**Task description**
Only the lines of the data holding the string "personaMap" need to be returned.

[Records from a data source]

*** Block opens ***

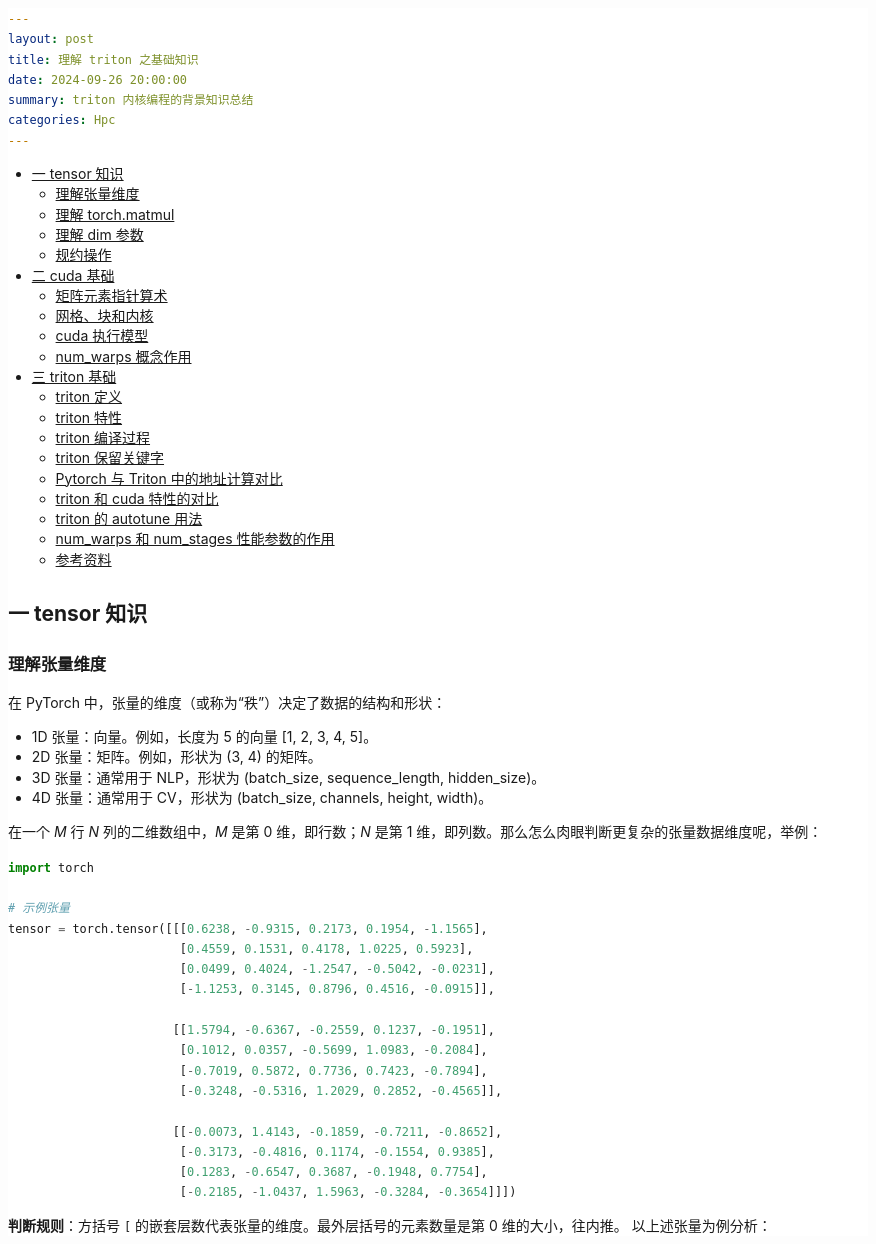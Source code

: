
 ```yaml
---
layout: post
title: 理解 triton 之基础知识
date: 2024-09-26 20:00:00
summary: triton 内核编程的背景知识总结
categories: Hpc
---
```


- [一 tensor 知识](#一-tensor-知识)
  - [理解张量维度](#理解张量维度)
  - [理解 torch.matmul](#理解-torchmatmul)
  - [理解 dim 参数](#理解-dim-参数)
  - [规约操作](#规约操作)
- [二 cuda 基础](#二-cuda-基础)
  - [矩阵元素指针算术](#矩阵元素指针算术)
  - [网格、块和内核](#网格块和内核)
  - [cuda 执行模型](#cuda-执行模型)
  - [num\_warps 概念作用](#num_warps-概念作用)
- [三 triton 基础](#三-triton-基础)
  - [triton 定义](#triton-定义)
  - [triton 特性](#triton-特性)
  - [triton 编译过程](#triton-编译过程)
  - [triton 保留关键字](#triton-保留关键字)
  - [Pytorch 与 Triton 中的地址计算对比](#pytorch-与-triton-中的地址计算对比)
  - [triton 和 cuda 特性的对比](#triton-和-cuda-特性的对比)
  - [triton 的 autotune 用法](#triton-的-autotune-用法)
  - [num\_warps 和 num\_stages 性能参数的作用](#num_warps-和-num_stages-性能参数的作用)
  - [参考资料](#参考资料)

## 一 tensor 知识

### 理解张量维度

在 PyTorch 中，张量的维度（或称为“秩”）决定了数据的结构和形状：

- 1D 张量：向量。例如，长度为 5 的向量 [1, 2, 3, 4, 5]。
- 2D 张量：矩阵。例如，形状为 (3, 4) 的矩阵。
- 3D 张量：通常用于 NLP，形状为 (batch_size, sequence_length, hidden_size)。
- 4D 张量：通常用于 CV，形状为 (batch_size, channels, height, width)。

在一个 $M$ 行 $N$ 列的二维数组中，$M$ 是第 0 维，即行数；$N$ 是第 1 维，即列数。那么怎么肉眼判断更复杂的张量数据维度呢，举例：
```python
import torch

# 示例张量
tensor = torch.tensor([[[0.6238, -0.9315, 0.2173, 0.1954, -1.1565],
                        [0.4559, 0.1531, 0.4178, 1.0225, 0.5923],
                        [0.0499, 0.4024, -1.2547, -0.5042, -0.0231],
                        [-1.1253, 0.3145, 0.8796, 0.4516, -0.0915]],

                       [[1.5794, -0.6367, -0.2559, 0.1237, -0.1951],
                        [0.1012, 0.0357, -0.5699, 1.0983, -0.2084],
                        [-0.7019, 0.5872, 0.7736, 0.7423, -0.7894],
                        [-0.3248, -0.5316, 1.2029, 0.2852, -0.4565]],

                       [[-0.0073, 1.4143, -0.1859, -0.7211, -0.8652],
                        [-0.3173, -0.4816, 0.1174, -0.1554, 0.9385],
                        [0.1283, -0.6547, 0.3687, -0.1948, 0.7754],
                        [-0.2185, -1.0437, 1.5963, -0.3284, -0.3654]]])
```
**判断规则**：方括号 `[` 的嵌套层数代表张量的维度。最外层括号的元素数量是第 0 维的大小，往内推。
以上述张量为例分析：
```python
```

*** Block closes ***
*** Block opens ***

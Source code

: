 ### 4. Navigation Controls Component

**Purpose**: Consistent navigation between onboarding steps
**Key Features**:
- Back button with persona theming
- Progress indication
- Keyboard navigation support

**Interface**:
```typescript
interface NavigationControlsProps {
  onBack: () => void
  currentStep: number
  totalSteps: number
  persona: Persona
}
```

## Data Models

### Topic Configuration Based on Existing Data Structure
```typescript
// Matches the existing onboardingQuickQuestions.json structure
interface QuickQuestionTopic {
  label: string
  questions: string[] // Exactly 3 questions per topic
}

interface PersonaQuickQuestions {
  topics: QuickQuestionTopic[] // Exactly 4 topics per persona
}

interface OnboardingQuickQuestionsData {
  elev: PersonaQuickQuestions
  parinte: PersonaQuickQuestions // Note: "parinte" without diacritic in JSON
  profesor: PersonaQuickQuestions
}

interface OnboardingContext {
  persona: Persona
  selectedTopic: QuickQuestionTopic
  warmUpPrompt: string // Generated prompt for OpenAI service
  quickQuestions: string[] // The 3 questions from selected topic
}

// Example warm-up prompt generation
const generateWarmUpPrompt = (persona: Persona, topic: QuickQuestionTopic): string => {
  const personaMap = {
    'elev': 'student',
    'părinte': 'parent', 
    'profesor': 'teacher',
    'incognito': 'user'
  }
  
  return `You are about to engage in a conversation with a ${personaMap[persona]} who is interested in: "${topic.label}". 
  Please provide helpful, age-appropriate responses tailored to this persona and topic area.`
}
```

*** Block closes ***

**Exercise solution**
  const personaMap = {
  return `You are about to engage in a conversation with a ${personaMap[persona]} who is interested in: "${topic.label}". 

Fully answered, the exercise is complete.